CHMP Backs RYBREVANT® With Chemotherapy After Previous Treatment Failures
Janssen-Cilag's RYBREVANT® gets CHMP nod for treating advanced NSCLC with specific EGFR mutations.
Breaking News
Aug 01, 2024
Mrudula Kulkarni

Janssen-Cilag International NV, part of Johnson &
Johnson, announced that the European Medicines Agency's Committee for Medicinal
Products for Human Use (CHMP) has recommended approval for a new use of
RYBREVANT®▼ (amivantamab).
This approval would allow RYBREVANT®, combined
with chemotherapy drugs carboplatin and pemetrexed, to treat adult patients
with advanced non-small cell lung cancer (NSCLC) who have specific EGFR
mutations (Exon 19 deletions or Exon 21 L858R substitutions) and have
previously been treated with an EGFR tyrosine kinase inhibitor (TKI).
Antonio Passaro, M.D., Ph.D., Medical Oncologist, Division
of Thoracic Oncology at the European Institute of Oncology in Milan, Italy,
“Resistance mechanisms after disease progression on osimertinib are diverse and
polyclonal, with up to half being EGFR and MET-based alterations. There are no
targeted therapies approved for the post-osimertinib setting, and outcomes with
the current standard of care, platinum-based chemotherapy, are poor. The
combination of amivantamab and chemotherapy offers renewed hope and a new
standard of care for these patients, with improvements observed in response
rates, progression-free survival, and intracranial efficacy, even in patients
with previously untreated brain metastases.”
Henar Hevia, Ph.D., Senior Director, EMEA Therapeutic Area
Lead, Oncology, Johnson & Johnson Innovative Medicine, also commented “EGFR
gene mutations are the most common actionable oncogenic mutations in NSCLC,
with ex19del or L858R mutations representing up to 90 percent of all EGFR
mutations. At Johnson & Johnson, our dedication to transforming the
treatment of lung cancer with innovative therapies is unwavering, and we are
proud to take another step forward for patients in need of new, targeted
treatment options.”
The CHMP's recommendation for amivantamab is based on
results from the Phase 3 MARIPOSA-2 (NCT04988295) study, which assessed the
drug's efficacy and safety in combination with chemotherapy for patients with
locally advanced or metastatic EGFR ex19del or L858R substitution NSCLC who
experienced disease progression following osimertinib treatment.

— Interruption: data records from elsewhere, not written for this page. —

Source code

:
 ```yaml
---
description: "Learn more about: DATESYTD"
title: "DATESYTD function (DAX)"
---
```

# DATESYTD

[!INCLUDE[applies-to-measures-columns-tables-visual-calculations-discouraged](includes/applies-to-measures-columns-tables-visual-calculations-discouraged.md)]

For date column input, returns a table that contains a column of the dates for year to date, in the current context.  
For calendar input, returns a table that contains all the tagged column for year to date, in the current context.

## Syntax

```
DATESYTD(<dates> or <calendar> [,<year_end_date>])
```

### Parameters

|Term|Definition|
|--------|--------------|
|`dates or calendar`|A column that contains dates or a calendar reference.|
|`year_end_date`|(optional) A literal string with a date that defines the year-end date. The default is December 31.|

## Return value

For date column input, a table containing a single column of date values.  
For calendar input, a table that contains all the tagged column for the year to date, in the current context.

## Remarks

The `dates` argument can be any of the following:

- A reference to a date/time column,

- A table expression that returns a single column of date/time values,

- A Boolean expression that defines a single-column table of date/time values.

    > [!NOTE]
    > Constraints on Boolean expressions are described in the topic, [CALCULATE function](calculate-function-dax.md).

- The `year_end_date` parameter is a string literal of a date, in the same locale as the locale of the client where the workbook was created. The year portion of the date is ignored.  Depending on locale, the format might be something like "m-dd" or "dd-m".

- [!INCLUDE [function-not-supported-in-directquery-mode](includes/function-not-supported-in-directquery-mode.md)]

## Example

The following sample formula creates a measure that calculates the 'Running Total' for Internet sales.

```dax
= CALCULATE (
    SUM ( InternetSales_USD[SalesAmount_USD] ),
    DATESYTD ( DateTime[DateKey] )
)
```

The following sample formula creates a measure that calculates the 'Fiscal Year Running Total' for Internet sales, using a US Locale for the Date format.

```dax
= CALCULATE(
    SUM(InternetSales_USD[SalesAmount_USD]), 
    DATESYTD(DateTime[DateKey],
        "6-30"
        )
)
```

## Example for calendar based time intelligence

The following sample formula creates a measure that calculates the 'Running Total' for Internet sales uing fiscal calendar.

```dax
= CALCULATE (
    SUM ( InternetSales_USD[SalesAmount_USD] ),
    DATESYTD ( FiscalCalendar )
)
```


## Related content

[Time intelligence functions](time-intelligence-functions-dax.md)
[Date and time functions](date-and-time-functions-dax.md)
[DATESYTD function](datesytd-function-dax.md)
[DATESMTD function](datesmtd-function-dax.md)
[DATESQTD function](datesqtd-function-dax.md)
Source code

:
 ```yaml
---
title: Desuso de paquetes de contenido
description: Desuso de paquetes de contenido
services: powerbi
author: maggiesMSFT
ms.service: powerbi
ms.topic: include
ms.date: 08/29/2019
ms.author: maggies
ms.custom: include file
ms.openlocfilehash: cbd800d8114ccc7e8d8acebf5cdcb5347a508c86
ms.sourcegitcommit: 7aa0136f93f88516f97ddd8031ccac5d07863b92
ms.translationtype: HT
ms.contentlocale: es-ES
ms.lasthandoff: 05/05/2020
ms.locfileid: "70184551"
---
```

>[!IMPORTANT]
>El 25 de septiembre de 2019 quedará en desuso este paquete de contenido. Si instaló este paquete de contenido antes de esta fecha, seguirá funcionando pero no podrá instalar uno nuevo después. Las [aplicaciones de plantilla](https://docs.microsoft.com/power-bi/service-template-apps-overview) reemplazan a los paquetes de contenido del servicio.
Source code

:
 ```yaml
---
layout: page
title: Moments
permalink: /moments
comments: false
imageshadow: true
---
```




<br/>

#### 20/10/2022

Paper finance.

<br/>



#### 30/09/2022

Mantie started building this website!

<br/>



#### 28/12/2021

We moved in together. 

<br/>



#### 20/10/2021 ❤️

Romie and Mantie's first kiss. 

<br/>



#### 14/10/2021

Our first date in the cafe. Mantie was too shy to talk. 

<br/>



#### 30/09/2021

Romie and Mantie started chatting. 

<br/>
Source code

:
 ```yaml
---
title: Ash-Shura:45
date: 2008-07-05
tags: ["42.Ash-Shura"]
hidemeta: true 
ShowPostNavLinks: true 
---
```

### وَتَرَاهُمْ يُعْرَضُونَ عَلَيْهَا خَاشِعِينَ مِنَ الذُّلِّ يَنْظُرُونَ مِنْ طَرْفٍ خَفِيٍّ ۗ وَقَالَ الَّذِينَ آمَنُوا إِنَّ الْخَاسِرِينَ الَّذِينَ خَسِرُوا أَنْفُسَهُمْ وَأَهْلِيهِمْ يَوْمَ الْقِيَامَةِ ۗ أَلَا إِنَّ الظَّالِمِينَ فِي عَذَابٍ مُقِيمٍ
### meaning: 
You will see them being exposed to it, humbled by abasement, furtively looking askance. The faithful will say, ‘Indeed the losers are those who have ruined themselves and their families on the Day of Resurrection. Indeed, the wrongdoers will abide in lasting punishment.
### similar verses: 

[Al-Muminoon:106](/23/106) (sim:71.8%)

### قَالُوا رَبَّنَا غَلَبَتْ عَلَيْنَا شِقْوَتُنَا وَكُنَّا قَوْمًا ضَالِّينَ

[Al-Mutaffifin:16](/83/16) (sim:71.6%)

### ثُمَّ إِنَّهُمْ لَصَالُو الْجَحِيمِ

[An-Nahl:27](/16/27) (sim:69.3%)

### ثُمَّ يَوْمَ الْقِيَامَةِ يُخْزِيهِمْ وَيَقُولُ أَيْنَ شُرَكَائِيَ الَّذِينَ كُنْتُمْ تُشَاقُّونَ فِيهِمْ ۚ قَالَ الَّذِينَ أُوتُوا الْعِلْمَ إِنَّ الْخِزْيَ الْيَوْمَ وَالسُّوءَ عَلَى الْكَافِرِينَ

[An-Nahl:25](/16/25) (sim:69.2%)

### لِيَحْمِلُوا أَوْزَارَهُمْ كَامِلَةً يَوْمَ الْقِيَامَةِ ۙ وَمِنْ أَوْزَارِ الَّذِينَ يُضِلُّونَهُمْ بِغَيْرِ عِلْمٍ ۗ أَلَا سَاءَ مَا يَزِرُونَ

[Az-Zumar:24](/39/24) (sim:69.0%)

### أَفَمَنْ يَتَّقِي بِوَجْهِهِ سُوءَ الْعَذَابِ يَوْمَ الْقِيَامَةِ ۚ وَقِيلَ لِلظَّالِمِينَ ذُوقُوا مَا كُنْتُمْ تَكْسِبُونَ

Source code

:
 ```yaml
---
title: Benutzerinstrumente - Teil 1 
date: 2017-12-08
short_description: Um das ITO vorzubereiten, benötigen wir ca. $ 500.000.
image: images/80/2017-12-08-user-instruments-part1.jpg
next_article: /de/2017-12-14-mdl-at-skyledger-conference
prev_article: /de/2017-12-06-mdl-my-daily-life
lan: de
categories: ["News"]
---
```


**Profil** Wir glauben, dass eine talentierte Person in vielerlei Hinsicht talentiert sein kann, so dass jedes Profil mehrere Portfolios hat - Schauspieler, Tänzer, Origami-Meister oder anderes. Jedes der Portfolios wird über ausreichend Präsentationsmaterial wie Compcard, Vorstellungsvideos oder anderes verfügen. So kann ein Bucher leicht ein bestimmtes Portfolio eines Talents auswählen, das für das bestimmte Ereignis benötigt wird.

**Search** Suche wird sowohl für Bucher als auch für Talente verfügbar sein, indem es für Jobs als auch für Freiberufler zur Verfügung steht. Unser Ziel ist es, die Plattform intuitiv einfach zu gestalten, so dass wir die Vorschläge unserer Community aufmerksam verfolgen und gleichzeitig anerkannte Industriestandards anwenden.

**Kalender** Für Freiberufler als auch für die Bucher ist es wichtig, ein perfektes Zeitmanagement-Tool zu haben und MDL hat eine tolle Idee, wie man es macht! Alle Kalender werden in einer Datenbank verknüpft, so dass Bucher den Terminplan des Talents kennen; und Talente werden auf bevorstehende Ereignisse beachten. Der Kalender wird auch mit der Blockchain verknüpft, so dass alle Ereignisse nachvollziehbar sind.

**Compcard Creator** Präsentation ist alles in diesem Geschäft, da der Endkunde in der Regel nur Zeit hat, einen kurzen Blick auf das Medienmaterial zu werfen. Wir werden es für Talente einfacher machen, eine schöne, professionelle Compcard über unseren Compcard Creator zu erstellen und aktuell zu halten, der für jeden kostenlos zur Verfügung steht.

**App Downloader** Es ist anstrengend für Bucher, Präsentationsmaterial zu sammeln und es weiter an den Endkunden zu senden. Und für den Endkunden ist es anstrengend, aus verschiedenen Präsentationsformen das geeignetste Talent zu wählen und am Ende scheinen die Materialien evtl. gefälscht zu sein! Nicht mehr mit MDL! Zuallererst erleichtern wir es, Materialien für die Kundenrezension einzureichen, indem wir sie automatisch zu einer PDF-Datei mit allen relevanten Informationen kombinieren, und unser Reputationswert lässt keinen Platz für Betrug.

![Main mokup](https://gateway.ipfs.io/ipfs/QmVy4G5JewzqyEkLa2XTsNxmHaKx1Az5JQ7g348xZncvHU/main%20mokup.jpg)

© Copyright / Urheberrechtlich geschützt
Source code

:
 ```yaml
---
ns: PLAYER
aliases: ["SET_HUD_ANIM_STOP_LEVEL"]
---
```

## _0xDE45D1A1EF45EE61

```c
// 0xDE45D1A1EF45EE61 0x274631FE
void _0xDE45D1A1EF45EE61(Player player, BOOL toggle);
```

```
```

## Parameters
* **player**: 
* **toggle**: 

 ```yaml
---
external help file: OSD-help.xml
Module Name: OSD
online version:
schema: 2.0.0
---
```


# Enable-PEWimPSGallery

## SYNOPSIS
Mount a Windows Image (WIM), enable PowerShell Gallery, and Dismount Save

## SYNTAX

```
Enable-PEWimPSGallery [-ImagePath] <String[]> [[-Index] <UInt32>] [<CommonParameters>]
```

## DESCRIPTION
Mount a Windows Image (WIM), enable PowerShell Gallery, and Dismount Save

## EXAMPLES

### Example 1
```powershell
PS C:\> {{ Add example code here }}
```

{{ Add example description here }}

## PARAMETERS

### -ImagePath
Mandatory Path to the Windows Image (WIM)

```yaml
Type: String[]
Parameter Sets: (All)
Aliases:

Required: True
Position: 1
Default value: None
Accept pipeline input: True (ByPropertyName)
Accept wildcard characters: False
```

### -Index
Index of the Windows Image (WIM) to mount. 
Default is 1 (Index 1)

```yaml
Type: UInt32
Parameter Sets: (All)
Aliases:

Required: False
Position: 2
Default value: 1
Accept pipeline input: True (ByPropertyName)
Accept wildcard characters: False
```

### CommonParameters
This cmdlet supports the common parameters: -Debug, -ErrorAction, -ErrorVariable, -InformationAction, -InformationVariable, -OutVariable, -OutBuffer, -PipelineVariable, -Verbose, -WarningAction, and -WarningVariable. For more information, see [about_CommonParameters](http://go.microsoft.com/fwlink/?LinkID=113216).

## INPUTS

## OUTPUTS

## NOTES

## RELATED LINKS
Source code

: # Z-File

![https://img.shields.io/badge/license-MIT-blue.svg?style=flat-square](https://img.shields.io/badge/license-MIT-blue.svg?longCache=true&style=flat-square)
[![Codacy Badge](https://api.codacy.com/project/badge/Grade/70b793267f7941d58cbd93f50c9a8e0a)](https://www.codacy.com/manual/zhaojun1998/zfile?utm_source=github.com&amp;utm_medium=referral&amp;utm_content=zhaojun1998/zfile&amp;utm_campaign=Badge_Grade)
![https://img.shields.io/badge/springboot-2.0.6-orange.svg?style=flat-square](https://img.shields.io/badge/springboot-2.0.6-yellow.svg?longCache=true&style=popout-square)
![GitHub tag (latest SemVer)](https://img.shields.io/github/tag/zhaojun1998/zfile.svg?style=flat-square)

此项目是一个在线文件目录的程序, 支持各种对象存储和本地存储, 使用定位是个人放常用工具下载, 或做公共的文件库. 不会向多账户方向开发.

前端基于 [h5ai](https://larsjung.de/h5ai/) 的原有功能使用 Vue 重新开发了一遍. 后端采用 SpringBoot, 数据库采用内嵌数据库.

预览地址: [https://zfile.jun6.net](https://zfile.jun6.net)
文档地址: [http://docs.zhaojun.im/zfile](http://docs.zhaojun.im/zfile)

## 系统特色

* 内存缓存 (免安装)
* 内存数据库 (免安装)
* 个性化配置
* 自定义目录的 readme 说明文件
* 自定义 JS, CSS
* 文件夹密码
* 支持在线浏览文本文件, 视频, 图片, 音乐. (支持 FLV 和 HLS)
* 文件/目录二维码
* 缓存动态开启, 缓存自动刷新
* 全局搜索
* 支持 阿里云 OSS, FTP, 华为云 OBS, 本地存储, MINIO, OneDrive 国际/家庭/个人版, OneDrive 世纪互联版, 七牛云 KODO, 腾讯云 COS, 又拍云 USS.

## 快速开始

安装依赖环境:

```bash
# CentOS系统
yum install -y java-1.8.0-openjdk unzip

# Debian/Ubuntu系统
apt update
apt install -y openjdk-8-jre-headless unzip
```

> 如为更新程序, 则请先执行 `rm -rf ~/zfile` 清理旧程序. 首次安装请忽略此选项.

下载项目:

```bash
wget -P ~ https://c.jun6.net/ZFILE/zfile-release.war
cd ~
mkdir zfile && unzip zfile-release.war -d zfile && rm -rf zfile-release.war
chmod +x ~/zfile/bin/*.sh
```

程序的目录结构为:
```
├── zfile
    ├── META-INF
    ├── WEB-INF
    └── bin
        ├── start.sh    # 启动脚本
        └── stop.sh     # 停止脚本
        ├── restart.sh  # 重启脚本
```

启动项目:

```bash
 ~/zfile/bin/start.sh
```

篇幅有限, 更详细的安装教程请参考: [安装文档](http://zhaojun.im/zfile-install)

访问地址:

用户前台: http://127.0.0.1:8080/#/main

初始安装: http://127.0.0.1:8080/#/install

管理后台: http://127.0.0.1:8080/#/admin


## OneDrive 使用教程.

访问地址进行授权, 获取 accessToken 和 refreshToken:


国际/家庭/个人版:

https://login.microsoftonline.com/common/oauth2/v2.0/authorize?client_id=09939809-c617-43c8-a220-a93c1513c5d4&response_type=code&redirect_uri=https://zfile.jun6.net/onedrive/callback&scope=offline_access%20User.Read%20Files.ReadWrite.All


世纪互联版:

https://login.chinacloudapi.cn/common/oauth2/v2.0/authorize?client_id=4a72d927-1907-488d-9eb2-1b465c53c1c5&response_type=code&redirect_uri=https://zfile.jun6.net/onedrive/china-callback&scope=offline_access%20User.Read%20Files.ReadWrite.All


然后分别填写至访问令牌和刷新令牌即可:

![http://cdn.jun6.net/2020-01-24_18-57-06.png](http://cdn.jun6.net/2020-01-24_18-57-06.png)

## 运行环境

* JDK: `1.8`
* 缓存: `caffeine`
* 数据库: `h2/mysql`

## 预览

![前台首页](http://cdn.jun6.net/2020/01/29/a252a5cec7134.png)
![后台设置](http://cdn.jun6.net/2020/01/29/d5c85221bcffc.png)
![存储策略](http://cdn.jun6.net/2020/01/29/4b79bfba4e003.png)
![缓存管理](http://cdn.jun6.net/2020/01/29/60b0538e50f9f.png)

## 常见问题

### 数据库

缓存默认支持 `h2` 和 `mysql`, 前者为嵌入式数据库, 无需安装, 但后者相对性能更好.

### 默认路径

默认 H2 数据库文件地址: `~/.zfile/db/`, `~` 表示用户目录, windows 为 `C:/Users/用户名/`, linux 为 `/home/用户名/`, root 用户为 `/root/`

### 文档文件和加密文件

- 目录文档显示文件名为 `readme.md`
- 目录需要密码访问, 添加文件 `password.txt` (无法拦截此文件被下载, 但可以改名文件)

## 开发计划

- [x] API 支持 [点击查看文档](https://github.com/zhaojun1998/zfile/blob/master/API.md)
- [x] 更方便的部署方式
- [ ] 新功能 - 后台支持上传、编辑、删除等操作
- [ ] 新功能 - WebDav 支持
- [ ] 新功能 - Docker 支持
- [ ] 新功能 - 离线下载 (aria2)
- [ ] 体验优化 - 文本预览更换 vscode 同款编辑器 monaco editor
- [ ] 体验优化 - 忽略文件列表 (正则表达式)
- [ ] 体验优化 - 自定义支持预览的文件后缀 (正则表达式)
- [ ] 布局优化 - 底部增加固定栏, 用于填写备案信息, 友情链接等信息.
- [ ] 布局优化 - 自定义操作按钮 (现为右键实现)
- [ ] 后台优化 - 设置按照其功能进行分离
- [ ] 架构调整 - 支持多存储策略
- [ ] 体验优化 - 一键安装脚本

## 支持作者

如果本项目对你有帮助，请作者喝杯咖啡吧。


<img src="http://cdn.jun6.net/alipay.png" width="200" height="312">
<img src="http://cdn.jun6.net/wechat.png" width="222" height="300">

The study revealed that the combination of amivantamab and
chemotherapy significantly reduced the risk of disease progression or death by
52% compared to chemotherapy alone, with a median progression-free survival
(PFS) of 6.3 months versus 4.2 months (hazard ratio [HR]=0.48; 95% confidence
interval [CI], 0.36–0.64; P<0.001). Furthermore, the combination therapy
demonstrated an objective response rate (ORR) of 64%, compared to 36% with
chemotherapy alone.
The MARIPOSA-2 study data indicate that combining
amivantamab with chemotherapy may offer intracranial benefits, which is crucial
since nearly 30% of NSCLC patients develop brain metastases. Specifically, the
combination reduced the risk of intracranial progression or death by 45%
compared to chemotherapy alone, achieving a median intracranial
progression-free survival of 12.5 months versus 8.3 months (HR=0.55; 95% CI,
0.38–0.79; P=0.001).
The safety profile of the amivantamab and chemotherapy
combination aligns with the known effects of its individual components. Grade 3
or higher adverse events (AEs), primarily hematologic toxicities, were observed
in 72% of patients receiving the combination treatment, compared to 48% with
chemotherapy alone.
The most frequent severe AEs included neutropenia,
thrombocytopenia, anemia, and leukopenia. Grade 3 or 4 bleeding events occurred
in 1% of patients treated with the combination, but none in the
chemotherapy-only group. Serious treatment-emergent AEs were seen in 32% of the
combination group and 20% of the chemotherapy group. Infusion-related reactions
were reported in 58% of patients in the combination arm (all grades).
Treatment-related AEs leading to death were rare, occurring in 2% of the
combination group and 1% of the chemotherapy-only group.